Maillols, architecte du logement

Du point de vue architectural, l’histoire de Rennes se résume probablement à trois noms. Le premier est assurément Jacques Gabriel, l’homme du plan de reconstruction de la ville (avec Forestier de Villeneuve) après le grand incendie de 1720. Le second est certainement Emmanuel Le Ray à qui l’on doit des œuvres aussi emblématiques que la piscine Saint-Georges, les halles centrales du boulevard de la liberté ainsi que de nombreux hôtels particuliers. Le troisième est indubitablement le moins connu et pourtant son empreinte sur la ville, et sur l’architecture de manière générale, est immense : il s’agit de Georges Maillols.

Né à Paris en 1913, il forge à partir de 1946 le paysage urbain rennais par ses réalisations : les Horizons, la Barre Saint-Just, la Caravelle ou encore le Trimaran surgissent sous sur sa planche à dessin. On ne peut dès lors que rendre grâce à Jean-Yves Andrieux et Simon Letondu de publier aux Presses universitaires de Rennes, en partenariat avec la Maison de l’architecture et des espaces en Bretagne, ce Georges Maillols architecte qui retrace la vie de ce grand rennais. Mais son œuvre dépasse grandement le cadre de l’histoire locale et c’est toute le mérite d’ailleurs des deux auteurs que de la replacer dans l’histoire de l’architecture française de la seconde moitié du XXe siècle.

Plus qu’un bâtisseur, Georges Maillols est un architecte du logement et sa production est à cet égard indissociable du déficit locatif que connait la ville au sortir de la Seconde Guerre mondiale. Grande figure des Trente glorieuses, il participe également à la construction de la ZUP sud, aujourd’hui appelée Blosne, en réalisant la grande barre de la Binquenais et l’ensemble d’immeubles des Hautes-Ourmes. Enfin, l’ouvrage insiste sur la proximité de l’architecte avec son commanditaire, Georges Maillols ayant développé avec Henri Fréville une relation comparable à celle, à Lyon, de Tony Garnier et Edouard Henriot.
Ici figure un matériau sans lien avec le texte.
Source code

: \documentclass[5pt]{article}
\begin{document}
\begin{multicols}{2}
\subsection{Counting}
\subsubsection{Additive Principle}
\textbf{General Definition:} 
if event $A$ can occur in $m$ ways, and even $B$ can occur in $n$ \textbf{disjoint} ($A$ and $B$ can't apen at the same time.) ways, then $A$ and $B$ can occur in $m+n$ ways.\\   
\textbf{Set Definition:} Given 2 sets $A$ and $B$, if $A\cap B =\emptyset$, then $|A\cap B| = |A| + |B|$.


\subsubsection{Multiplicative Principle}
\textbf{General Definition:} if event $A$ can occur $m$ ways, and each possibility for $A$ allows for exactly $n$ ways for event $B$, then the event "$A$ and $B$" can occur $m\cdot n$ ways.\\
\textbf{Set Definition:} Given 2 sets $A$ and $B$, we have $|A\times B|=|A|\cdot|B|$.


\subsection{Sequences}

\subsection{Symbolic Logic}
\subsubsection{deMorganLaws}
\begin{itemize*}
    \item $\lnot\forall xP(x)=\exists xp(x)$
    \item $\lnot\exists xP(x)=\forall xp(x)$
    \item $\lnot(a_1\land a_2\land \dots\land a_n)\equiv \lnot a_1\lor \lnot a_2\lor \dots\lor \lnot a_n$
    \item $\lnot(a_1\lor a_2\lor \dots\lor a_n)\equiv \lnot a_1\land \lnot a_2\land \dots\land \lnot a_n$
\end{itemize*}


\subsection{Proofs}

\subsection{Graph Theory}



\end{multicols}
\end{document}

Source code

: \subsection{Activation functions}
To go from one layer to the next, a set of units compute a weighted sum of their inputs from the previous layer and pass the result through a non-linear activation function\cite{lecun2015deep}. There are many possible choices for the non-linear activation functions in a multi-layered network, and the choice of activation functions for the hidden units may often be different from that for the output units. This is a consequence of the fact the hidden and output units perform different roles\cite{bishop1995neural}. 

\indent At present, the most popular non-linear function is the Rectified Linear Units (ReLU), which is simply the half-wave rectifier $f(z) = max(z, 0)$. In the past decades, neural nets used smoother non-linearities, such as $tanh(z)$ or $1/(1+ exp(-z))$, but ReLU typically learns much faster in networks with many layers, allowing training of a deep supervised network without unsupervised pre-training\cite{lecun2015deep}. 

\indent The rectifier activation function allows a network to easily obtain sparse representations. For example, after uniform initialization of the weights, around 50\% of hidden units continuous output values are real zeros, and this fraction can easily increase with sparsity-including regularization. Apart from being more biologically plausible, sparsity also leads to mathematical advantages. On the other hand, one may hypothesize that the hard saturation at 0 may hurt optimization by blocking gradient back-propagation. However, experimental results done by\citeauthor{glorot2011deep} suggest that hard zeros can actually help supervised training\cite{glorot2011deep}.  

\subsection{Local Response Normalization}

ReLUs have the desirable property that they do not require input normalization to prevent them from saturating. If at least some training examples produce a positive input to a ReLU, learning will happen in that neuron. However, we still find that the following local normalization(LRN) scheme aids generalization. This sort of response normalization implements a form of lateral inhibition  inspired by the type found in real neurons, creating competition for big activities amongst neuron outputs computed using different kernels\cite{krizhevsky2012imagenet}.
La construction des horizons. Archives municipales de Rennes: 14 Z, fonds Georges Maillols.

Pour les auteurs, Georges Maillols ne compte pas parmi les maîtres de l’architecture française de la seconde moitié du XXe siècle. C’est un propos que l’on pourra sans doute discuter mais qui, paradoxalement, fonde tout l’intérêt de cet ouvrage qui se doit de figurer dans la bibliothèque de tous les amoureux du patrimoine breton. En effet, Jean-Yves Andrieux et Simon Letondu constatent que l’histoire de l’architecture a tendance à s’attacher aux « grands patrons » pour « laisser dans l’ombre les architectes a priori moins prestigieux ». Et d’ajouter : « Si leurs œuvres sont en effet moins aisées à identifier et à documenter, force est pourtant d’admettre que ce sont elles qui composent, par leur nombre, leur intérêt, et leur variété, le paysage bâti du pays ». C’est donc une histoire de l’architecture par le bas que propose ce volume magnifiquement illustré. Une démarche audacieuse qui rend pleinement hommage au talent de Georges Maillols.

Erwan LE GALL

ANDRIEUX, Jean-Yves et LETONDU, Simon, Georges Maillols Architecte, Rennes, Presses universitaires de Rennes, 2013.